▼
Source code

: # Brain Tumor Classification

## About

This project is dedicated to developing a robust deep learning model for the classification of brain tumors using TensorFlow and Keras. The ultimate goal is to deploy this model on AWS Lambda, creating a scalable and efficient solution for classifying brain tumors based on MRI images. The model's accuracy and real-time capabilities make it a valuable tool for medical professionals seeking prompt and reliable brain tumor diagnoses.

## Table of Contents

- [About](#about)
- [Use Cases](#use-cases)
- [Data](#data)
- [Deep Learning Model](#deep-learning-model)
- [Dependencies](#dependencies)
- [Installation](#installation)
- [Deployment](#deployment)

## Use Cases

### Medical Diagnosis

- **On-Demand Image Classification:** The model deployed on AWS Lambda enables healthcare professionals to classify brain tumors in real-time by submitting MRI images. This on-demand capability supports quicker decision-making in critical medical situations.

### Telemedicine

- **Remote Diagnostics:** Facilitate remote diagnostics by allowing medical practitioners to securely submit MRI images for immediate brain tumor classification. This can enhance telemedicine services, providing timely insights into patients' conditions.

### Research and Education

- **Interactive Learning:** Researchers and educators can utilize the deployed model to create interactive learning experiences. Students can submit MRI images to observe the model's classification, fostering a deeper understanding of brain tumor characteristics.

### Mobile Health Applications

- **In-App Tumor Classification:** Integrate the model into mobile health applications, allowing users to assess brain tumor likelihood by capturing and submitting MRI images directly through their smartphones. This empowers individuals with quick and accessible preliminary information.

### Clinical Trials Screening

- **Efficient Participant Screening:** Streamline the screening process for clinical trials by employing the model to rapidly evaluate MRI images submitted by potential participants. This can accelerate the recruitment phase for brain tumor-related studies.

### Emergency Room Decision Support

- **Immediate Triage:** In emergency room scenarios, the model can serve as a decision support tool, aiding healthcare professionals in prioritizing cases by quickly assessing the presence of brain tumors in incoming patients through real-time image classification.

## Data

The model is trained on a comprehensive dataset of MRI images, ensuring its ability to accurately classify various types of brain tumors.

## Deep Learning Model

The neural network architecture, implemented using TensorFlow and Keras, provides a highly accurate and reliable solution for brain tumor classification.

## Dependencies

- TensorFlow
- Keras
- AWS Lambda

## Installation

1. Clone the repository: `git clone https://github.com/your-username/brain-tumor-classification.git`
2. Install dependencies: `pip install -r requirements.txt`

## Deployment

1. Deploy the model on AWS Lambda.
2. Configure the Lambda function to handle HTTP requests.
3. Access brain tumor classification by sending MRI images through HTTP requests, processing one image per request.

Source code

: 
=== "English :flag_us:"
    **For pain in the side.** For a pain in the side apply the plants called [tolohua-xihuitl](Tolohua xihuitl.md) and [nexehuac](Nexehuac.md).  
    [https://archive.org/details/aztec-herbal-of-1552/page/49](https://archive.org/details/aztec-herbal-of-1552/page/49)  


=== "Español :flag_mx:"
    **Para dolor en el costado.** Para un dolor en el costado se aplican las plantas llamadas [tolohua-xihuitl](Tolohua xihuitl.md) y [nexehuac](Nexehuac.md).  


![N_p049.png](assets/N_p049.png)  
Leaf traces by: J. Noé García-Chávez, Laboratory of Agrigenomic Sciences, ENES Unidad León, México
▲
● **The problem**
Reply with exactly the lines from the one containing "- **Immediate Triage:**" to the last line of the material, inclusive, and with nothing more.

● **Answer for this exercise**
- **Immediate Triage:** In emergency room scenarios, the model can serve as a decision support tool, aiding healthcare professionals in prioritizing cases by quickly assessing the presence of brain tumors in incoming patients through real-time image classification.

## Data

The model is trained on a comprehensive dataset of MRI images, ensuring its ability to accurately classify various types of brain tumors.

## Deep Learning Model

The neural network architecture, implemented using TensorFlow and Keras, provides a highly accurate and reliable solution for brain tumor classification.

## Dependencies

- TensorFlow
- Keras
- AWS Lambda

## Installation

1. Clone the repository: `git clone https://github.com/your-username/brain-tumor-classification.git`
2. Install dependencies: `pip install -r requirements.txt`

## Deployment

1. Deploy the model on AWS Lambda.
2. Configure the Lambda function to handle HTTP requests.
3. Access brain tumor classification by sending MRI images through HTTP requests, processing one image per request.

Source code

: 
=== "English :flag_us:"
    **For pain in the side.** For a pain in the side apply the plants called [tolohua-xihuitl](Tolohua xihuitl.md) and [nexehuac](Nexehuac.md).  
    [https://archive.org/details/aztec-herbal-of-1552/page/49](https://archive.org/details/aztec-herbal-of-1552/page/49)  


=== "Español :flag_mx:"
    **Para dolor en el costado.** Para un dolor en el costado se aplican las plantas llamadas [tolohua-xihuitl](Tolohua xihuitl.md) y [nexehuac](Nexehuac.md).  


![N_p049.png](assets/N_p049.png)  
Leaf traces by: J. Noé García-Chávez, Laboratory of Agrigenomic Sciences, ENES Unidad León, México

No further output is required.